業務用のドキュメントはソースコードの他に、仕様書、設計書、スケジュールなどいろいろあります。 これは社内ではファイルサーバで共有・管理されています。
これらの管理にDVCSを導入するためのポイントは、
- 通常業務で使うこと
- 使う余裕のある人から段階的に導入できること
- 使っていない人が不自由を感じないこと
- バージョン管理システムの基本的なメリットを生かせること
- DVCSの基本的な概念や操作を体で覚えられるようになること
といった点です。これらをクリアできるような方法を考えなければいけません。
ひとくちにDVCSといっても、今ではいろいろなソフトウェアがリリースされています。 僕のイチ押しはGitなのですが、試してみたところ日本語のファイル名がエスケープされてしまって実用になりませんでした。 そこでいろいろ実験した結果、日本語ファイル名でもそこそこ実用になりそうなMercurialを使うことにしました。

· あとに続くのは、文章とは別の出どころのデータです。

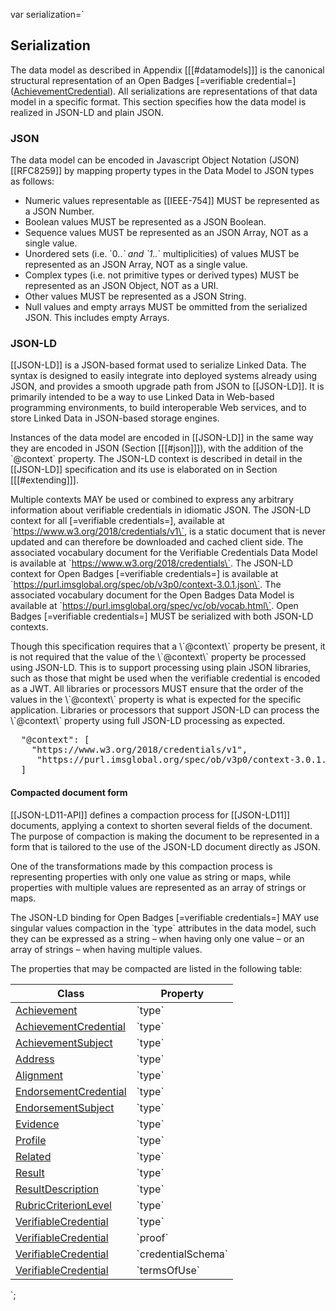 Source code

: var serialization=`

## Serialization

The data model as described in Appendix [[[#datamodels]]] is the canonical structural representation of an Open Badges [=verifiable credential=] ([AchievementCredential](#org.1edtech.ob.v3p0.achievementcredential.class)). All serializations are representations of that data model in a specific format. This section specifies how the data model is realized in JSON-LD and plain JSON.

### JSON

The data model can be encoded in Javascript Object Notation (JSON) [[RFC8259]] by mapping property types in the Data Model to JSON types as follows:

-   Numeric values representable as [[IEEE-754]] MUST be represented as a JSON Number.
-   Boolean values MUST be represented as a JSON Boolean.
-   Sequence values MUST be represented as an JSON Array, NOT as a single value.
-   Unordered sets (i.e. \`0.._\` and \`1.._\` multiplicities) of values MUST be represented as an JSON Array, NOT as a single value.
-   Complex types (i.e. not primitive types or derived types) MUST be represented as an JSON Object, NOT as a URI.
-   Other values MUST be represented as a JSON String.
-   Null values and empty arrays MUST be ommitted from the serialized JSON. This includes empty Arrays.

### JSON-LD

[[JSON-LD]] is a JSON-based format used to serialize Linked Data. The syntax is designed to easily integrate into deployed systems already using JSON, and provides a smooth upgrade path from JSON to [[JSON-LD]]. It is primarily intended to be a way to use Linked Data in Web-based programming environments, to build interoperable Web services, and to store Linked Data in JSON-based storage engines.

Instances of the data model are encoded in [[JSON-LD]] in the same way they are encoded in JSON (Section [[[#json]]]), with the addition of the \`@context\` property. The JSON-LD context is described in detail in the [[JSON-LD]] specification and its use is elaborated on in Section [[[#extending]]].

Multiple contexts MAY be used or combined to express any arbitrary information about verifiable credentials in idiomatic JSON. The JSON-LD context for all [=verifiable credentials=], available at \`https://www.w3.org/2018/credentials/v1\`, is a static document that is never updated and can therefore be downloaded and cached client side. The associated vocabulary document for the Verifiable Credentials Data Model is available at \`https://www.w3.org/2018/credentials\`. The JSON-LD context for Open Badges [=verifiable credentials=] is available at \`https://purl.imsglobal.org/spec/ob/v3p0/context-3.0.1.json\`. The associated vocabulary document for the Open Badges Data Model is available at \`https://purl.imsglobal.org/spec/vc/ob/vocab.html\`. Open Badges [=verifiable credentials=] MUST be serialized with both JSON-LD contexts.

<div class="note">
  Though this specification requires that a \`@context\` property be present, it is not required that the value of the \`@context\` property be processed using JSON-LD. This is to support processing using plain JSON libraries, such as those that might be used when the verifiable credential is encoded as a JWT. All libraries or processors MUST ensure that the order of the values in the \`@context\` property is what is expected for the specific application. Libraries or processors that support JSON-LD can process the \`@context\` property using full JSON-LD processing as expected.
</div>

<pre class="example" title="JSON-LD @context serialization">
  "@context": [
    "https://www.w3.org/2018/credentials/v1",
     "https://purl.imsglobal.org/spec/ob/v3p0/context-3.0.1.json"
  ]
</pre>

#### Compacted document form

[[JSON-LD11-API]] defines a compaction process for [[JSON-LD11]] documents, applying a context to shorten several fields of the document. The purpose of compaction is making the document to be represented in a form that is tailored to the use of the JSON-LD document directly as JSON.

One of the transformations made by this compaction process is representing properties with only one value as string or maps, while properties with multiple values are represented as an array of strings or maps.

The JSON-LD binding for Open Badges [=verifiable credentials=] MAY use singular values compaction in the \`type\` attributes in the data model, such they can be expressed as a string – when having only one value – or an array of strings – when having multiple values.

The properties that may be compacted are listed in the following table:

| Class                                           | Property             |
| ----------------------------------------------- | -------------------- |
| [Achievement](#achievement)                     | \`type\`             |
| [AchievementCredential](#achievementcredential) | \`type\`             |
| [AchievementSubject](#achievementsubject)       | \`type\`             |
| [Address](#address)                             | \`type\`             |
| [Alignment](#alignment)                         | \`type\`             |
| [EndorsementCredential](#endorsementcredential) | \`type\`             |
| [EndorsementSubject](#endorsementsubject)       | \`type\`             |
| [Evidence](#evidence)                           | \`type\`             |
| [Profile](#profile)                             | \`type\`             |
| [Related](#related)                             | \`type\`             |
| [Result](#result)                               | \`type\`             |
| [ResultDescription](#resultdescription)         | \`type\`             |
| [RubricCriterionLevel](#rubriccriterionlevel)   | \`type\`             |
| [VerifiableCredential](#verifiablecredential)   | \`type\`             |
| [VerifiableCredential](#verifiablecredential)   | \`proof\`            |
| [VerifiableCredential](#verifiablecredential)   | \`credentialSchema\` |
| [VerifiableCredential](#verifiablecredential)   | \`termsOfUse\`       |

`;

まずプロジェクトで使っているファイルサーバのディレクトリをマウントしたあと、Mercurialのリポジトリにするためのコマンドを実行します。
% hg init
これで、ディレクトリの下の .hg/ 以下にリポジトリが作成されます。
% cat >.hgignore
syntax: glob
._*
.DS_Store
^D
Macでファイルサーバにファイルを作ると、メタ情報を格納するための隠しファイルを作成するようです。 Windowsから見るとディレクトリがかなりごちゃごちゃした感じになってしまいます。 そこで、.hgignoreというファイルを作ってMercurialからは無視するように設定します。 Macの作るメタ情報は、’.DS_Store’ と ‘._元ファイル名’ の2種類で、これらをはじくように設定します。
% hg addremove
Mercurialでは、作業ディレクトリを自動でスキャンして、新しいファイルをadd, なくなっているファイルをremoveしてくれる便利な「addremove」というコマンドが備わっています。
Subversionでは、ファイルを作成したり削除したりした場合、コマンドラインからひとつずつ add/remove する必要がありました。こういう作業をコマンド一発でやってくれるのは地味に便利です。

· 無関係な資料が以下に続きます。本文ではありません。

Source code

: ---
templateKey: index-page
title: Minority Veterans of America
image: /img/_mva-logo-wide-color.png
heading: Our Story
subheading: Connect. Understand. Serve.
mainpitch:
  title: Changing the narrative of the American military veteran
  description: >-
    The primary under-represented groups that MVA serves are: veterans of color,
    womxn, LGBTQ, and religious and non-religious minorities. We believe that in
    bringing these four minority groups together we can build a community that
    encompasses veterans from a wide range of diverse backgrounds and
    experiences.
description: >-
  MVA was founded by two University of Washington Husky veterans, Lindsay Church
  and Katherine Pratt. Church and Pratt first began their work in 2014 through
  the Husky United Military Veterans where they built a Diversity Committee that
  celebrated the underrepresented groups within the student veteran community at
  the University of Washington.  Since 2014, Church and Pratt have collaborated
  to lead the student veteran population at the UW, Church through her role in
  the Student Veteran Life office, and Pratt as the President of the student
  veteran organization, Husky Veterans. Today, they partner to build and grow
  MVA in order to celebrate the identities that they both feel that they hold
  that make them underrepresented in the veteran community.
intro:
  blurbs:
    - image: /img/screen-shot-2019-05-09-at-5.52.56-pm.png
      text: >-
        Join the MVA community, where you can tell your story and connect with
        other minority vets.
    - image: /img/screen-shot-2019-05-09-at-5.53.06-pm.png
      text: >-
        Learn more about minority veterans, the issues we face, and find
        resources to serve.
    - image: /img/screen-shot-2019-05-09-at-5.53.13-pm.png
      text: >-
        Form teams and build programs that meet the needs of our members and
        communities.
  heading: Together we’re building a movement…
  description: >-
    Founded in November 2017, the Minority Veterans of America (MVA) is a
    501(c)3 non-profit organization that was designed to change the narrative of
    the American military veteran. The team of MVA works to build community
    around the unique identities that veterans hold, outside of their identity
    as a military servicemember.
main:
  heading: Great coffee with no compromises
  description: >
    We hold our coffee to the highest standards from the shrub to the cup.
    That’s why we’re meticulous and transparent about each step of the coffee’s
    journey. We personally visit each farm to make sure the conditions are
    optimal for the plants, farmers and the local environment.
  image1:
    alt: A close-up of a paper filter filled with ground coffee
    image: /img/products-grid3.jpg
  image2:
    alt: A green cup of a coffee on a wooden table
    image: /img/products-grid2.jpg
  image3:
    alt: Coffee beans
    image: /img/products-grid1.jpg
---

% hg commit -m 'initial commit'
最後にコミットすればプロジェクト用のディレクトリにあるファイル一式をリポジトリに登録完了です。
つぎにローカルで作業するためのクローンを作成します。
% hg clone 《ファイルサーバのディレクトリ》 《ローカルのディレクトリ》
マウントしたファイルサーバをリポジトリとして使うと、サーバーを建てなくても ローカルと同じ手軽さで clone/push/pull を行えるので便利です。

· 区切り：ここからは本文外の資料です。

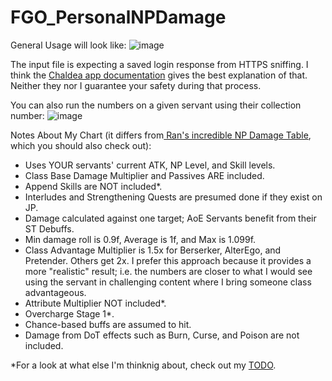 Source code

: # FGO_PersonalNPDamage
General Usage will look like:
![image](https://user-images.githubusercontent.com/48457685/173130806-5956ff48-ea93-4ff0-b5b2-da79b4e7f85b.png)

The input file is expecting a saved login response from HTTPS sniffing. I think the [Chaldea app documentation](https://docs.chaldea.center/import_https/#principle) gives the best explanation of that. Neither they nor I guarantee your safety during that process.

You can also run the numbers on a given servant using their collection number:
![image](https://user-images.githubusercontent.com/48457685/173131178-053778f6-a9c1-45c5-ae25-5aaa829ccf8d.png)

Notes About My Chart (it differs from[ Ran's incredible NP Damage Table](https://docs.google.com/spreadsheets/d/1OTrMARN9I06zD_jIhGdmHFWpkePoSWv_xgEk3XPzZWY/edit#gid=1993499094), which you should also check out):

* Uses YOUR servants' current ATK, NP Level, and Skill levels.
* Class Base Damage Multiplier and Passives ARE included.
* Append Skills are NOT included*.
* Interludes and Strengthening Quests are presumed done if they exist on JP.
* Damage calculated against one target; AoE Servants benefit from their ST Debuffs.
* Min damage roll is 0.9f, Average is 1f, and Max is 1.099f.
* Class Advantage Multiplier is 1.5x for Berserker, AlterEgo, and Pretender. Others get 2x. I prefer this approach because it provides a more "realistic" result; i.e. the numbers are closer to what I would see using the servant in challenging content where I bring someone class advantageous.
* Attribute Multiplier NOT included*.
* Overcharge Stage 1*.
* Chance-based buffs are assumed to hit.
* Damage from DoT effects such as Burn, Curse, and Poison are not included.

*For a look at what else I'm thinknig about, check out my [TODO](TODO.txt).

あとは、ローカルのディレクトリでファイルを作ったり更新したりして、 作業が一区切りしたときに
% hg commit -m 'コミットメッセージ'
% hg push
この二つのコマンドでファイルサーバ側に作業したチェンジセットを送信します。
ただし、まだ Mercurial を導入していないメンバーはファイルサーバのファイルを直接編集したりしていますので、pushする前に必ずファイルサーバのディレクトリに cd して
% hg status
を実行してファイルが更新されていないか確認します。
特にワープロや表計算ソフトのドキュメントは、開いたままだと一時ファイルやロックファイルが作られるので、 そのままの状態でコミットしてしまうと面倒なことになります。 チーム内で声を掛け合って、ファイルを開いている人はいませんか、と確認したりしています。
% hg addremove
% hg commit
これでまずファイルサーバ側で更新されたファイルをリポジトリにコミットします。 そのあとローカル側のpushを実行します。そのあと、ファイルサーバの作業ディレクトリをリポジトリに同期します。
% hg update
これで、自分の更新した内容がファイルサーバに反映されたことになります。
最初、自分ひとりだけが Mercurial を使い始めたときは、ローカルでコミットしてサーバでアップデートして、とかなりまだるっこしい作業を続けていました。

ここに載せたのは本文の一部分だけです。